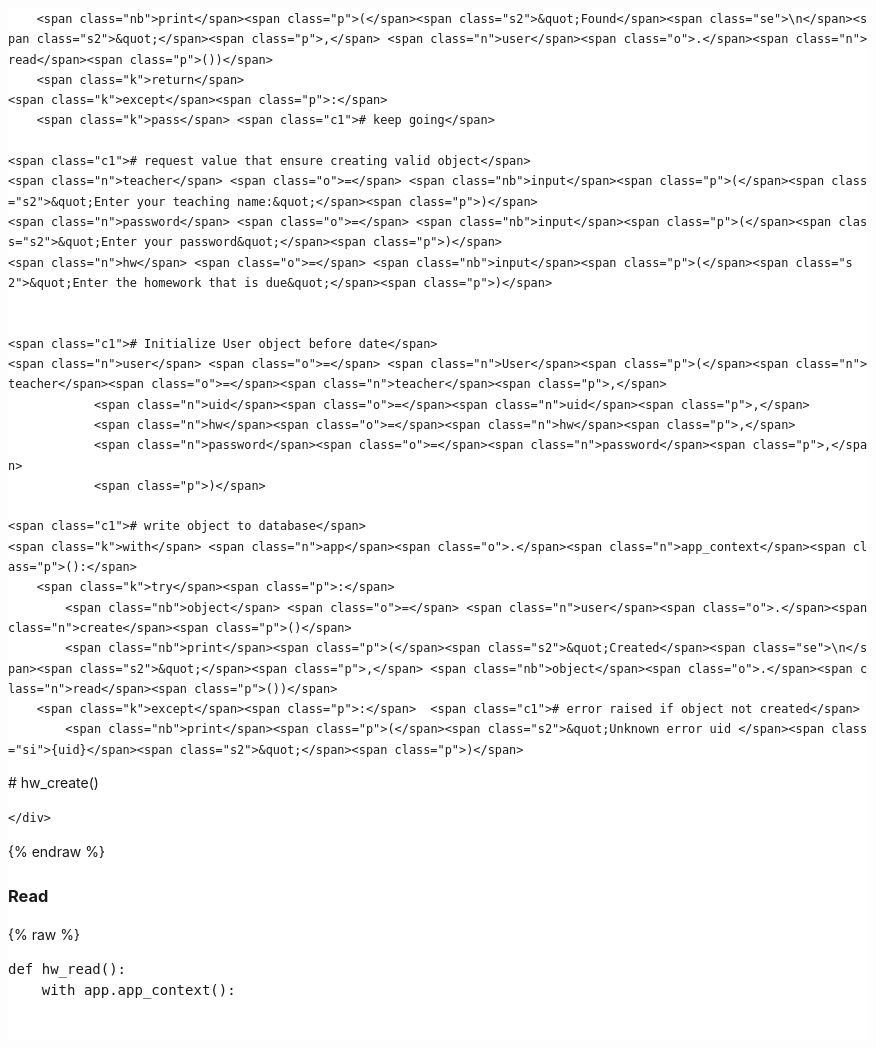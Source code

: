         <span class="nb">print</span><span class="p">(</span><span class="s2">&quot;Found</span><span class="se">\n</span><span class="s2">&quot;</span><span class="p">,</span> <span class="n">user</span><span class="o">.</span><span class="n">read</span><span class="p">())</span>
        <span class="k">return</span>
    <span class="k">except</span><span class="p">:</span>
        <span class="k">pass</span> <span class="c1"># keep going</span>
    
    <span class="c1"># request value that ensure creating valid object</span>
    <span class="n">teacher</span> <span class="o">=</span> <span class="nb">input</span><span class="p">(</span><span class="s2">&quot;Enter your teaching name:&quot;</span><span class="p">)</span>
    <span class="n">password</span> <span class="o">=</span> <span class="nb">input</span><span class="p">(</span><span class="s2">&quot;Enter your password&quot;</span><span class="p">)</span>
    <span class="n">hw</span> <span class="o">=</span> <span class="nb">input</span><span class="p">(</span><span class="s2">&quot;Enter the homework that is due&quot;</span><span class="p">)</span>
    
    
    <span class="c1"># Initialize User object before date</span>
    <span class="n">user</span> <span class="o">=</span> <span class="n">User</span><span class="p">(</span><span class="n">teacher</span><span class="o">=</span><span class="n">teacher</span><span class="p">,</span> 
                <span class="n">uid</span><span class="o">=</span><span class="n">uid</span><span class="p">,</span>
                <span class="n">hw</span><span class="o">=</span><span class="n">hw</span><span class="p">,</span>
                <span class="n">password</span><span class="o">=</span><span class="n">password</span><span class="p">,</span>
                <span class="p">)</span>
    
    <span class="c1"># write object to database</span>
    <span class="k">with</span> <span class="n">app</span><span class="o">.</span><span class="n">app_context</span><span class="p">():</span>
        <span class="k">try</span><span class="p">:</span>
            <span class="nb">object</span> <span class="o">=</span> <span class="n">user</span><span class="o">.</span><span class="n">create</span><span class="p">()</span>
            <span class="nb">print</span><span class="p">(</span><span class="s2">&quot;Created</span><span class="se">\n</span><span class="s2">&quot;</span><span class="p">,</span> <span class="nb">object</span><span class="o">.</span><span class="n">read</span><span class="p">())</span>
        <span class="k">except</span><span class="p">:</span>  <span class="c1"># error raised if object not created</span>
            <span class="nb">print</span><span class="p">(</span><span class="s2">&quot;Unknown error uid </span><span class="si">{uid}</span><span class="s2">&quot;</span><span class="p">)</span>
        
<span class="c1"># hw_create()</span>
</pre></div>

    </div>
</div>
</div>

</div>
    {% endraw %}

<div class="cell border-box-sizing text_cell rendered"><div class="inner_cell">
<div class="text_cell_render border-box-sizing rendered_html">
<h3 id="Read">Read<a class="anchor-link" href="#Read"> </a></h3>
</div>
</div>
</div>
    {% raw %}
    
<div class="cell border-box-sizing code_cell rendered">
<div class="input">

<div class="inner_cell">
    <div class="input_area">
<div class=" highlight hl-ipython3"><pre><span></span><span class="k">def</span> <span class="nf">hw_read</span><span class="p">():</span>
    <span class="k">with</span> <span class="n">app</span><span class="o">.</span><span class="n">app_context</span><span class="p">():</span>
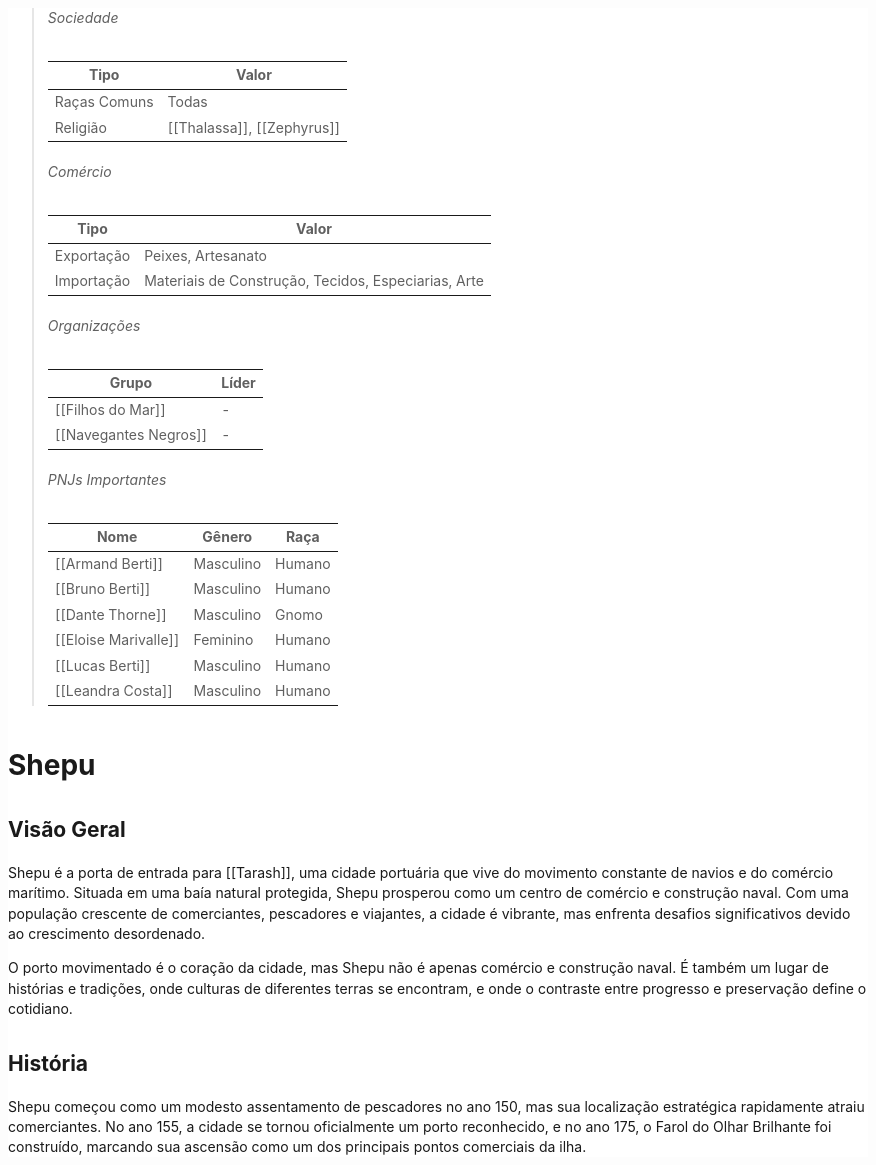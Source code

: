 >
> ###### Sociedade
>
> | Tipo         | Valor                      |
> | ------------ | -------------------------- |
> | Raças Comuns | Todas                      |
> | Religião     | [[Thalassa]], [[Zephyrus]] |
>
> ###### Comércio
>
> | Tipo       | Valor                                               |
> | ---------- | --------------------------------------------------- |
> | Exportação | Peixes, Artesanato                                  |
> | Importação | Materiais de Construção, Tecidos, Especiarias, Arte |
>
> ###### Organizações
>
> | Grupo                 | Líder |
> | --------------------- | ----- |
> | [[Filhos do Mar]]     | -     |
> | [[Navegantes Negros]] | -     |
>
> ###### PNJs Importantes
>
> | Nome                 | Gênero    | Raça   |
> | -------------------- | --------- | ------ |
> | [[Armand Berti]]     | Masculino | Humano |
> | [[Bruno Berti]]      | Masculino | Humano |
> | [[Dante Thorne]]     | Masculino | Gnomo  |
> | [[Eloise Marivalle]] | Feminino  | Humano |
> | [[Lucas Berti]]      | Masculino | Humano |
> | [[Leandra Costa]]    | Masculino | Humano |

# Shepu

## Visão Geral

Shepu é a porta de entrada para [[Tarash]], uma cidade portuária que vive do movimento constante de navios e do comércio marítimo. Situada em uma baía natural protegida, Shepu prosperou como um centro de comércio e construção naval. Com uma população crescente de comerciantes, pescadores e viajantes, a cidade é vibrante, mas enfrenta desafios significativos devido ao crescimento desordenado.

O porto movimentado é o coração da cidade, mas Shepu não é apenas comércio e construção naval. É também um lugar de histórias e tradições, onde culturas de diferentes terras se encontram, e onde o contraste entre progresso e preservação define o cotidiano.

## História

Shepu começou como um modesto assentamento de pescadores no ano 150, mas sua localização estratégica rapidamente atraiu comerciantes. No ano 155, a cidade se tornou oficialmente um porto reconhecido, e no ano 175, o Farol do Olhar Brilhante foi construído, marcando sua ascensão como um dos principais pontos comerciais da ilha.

▸ What you should do: Look through the entries above and quote exactly the lines from the line with "[[Thalassa]], [[Zephyrus]] |" to the line with "Exportação | Peixes, Artesanato", counting both of those lines.

▸ Answer to this task:
> | Religião     | [[Thalassa]], [[Zephyrus]] |
>
> ###### Comércio
>
> | Tipo       | Valor                                               |
> | ---------- | --------------------------------------------------- |
> | Exportação | Peixes, Artesanato                                  |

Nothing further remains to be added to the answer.